[Opening DATA SECTION section]
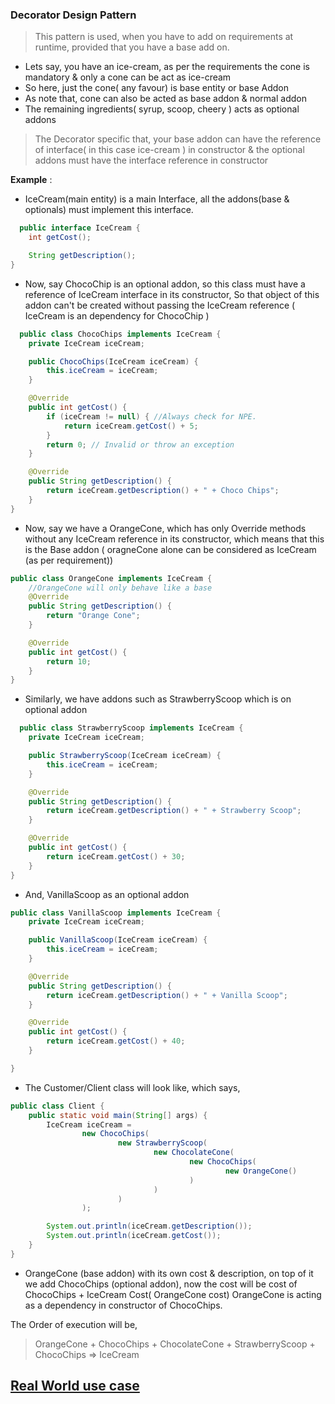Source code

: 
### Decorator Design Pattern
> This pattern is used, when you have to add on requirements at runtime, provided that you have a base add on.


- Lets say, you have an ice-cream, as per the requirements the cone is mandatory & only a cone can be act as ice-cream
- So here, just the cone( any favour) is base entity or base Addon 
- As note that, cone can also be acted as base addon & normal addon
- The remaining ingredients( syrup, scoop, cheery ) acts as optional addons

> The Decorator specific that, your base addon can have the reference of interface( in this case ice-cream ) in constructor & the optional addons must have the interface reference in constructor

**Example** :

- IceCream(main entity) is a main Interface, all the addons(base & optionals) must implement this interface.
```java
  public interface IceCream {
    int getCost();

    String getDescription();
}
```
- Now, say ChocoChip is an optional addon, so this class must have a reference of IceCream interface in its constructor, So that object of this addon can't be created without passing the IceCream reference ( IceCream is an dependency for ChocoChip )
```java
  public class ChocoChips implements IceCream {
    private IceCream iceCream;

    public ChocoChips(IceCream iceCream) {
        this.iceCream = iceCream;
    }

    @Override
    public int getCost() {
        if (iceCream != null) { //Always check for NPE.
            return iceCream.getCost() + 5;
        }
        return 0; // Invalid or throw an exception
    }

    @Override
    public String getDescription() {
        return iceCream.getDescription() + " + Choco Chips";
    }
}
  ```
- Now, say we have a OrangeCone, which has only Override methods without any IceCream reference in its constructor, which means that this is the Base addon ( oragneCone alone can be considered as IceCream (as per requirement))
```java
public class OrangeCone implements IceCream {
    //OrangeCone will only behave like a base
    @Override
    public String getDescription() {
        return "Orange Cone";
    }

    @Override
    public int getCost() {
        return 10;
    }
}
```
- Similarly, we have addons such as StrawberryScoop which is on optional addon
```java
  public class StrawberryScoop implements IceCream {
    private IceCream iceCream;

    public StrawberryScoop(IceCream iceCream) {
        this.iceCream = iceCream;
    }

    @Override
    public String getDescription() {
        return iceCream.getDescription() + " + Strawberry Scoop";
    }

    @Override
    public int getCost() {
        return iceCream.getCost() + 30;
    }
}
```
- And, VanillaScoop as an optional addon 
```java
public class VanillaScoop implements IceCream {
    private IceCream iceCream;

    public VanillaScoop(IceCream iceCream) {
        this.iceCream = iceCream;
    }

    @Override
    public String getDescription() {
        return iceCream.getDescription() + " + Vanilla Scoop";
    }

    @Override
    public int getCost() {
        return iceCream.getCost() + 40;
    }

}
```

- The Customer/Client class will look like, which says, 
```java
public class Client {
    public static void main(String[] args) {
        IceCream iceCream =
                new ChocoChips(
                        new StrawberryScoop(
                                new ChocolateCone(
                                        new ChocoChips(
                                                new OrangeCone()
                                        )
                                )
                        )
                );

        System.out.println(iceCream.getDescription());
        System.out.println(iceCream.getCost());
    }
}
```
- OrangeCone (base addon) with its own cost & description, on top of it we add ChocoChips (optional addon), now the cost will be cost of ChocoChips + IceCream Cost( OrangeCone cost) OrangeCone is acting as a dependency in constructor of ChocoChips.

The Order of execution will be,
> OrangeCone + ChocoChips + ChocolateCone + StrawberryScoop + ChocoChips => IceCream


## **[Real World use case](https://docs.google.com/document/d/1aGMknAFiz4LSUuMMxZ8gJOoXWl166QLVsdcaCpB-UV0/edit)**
[Closing DATA SECTION section]
[Opening DATA SECTION section]
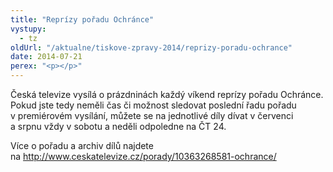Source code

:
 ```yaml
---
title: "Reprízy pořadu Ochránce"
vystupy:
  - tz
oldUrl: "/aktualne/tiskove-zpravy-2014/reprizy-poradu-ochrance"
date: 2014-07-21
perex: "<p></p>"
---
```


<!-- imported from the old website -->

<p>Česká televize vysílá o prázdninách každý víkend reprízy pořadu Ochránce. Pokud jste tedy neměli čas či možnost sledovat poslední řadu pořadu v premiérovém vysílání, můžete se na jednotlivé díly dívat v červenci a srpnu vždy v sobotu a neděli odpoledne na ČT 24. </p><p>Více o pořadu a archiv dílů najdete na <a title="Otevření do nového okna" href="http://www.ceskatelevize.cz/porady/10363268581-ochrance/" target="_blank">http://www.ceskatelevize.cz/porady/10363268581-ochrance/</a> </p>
[Closing DATA SECTION section]
[Opening DATA SECTION section]
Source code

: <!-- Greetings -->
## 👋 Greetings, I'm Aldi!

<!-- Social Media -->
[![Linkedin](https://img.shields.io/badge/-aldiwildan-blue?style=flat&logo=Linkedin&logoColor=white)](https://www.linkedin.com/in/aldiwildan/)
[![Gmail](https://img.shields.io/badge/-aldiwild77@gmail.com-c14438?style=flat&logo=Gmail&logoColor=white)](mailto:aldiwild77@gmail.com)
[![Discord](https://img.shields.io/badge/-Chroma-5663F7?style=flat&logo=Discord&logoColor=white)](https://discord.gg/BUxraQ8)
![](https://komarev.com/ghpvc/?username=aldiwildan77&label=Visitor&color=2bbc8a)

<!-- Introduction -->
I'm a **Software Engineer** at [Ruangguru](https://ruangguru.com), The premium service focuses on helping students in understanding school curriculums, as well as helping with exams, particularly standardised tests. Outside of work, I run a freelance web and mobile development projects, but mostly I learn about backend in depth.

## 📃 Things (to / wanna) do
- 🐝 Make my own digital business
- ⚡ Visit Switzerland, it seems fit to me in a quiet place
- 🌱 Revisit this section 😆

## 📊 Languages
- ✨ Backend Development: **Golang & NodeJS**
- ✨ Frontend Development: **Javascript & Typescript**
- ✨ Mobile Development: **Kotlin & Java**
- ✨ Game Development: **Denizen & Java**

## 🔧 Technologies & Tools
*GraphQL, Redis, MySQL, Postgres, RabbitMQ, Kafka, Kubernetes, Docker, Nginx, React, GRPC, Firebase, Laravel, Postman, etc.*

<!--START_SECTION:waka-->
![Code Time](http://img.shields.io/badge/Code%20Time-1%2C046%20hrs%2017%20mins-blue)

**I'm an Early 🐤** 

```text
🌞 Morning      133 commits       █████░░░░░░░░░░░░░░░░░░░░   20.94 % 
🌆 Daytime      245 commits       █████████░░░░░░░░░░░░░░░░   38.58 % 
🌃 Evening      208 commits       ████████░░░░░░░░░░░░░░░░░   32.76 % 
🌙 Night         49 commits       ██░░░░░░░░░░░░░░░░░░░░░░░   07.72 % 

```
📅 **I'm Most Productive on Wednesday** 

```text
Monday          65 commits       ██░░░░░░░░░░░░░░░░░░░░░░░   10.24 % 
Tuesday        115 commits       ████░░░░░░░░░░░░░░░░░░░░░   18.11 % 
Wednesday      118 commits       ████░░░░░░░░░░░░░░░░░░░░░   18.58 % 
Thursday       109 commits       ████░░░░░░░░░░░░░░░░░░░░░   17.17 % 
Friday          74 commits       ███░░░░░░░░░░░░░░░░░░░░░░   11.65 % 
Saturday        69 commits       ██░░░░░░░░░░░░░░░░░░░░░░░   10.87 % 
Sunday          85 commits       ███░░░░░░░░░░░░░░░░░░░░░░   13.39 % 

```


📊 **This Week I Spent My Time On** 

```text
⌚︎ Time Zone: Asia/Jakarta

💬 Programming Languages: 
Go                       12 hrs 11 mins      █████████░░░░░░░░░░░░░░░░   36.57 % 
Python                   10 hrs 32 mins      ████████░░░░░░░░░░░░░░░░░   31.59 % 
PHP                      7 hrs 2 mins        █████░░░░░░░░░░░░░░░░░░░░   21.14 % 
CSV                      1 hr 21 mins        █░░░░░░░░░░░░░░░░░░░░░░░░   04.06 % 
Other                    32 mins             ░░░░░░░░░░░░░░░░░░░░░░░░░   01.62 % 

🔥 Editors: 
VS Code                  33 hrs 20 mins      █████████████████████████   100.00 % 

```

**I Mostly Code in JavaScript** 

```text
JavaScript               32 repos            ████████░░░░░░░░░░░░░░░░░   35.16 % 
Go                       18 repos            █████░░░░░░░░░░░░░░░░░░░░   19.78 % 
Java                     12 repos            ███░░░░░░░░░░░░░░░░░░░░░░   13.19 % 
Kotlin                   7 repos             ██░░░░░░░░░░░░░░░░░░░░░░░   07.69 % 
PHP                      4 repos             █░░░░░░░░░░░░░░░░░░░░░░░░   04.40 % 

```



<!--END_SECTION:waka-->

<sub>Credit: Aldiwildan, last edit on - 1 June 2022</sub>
[Closing DATA SECTION section]
▶ PROBLEM:
Your reply should hold every line from the data that contains "ChocolateCone", copied in full.

▶ SOLUTION:
                                new ChocolateCone(
> OrangeCone + ChocoChips + ChocolateCone + StrawberryScoop + ChocoChips => IceCream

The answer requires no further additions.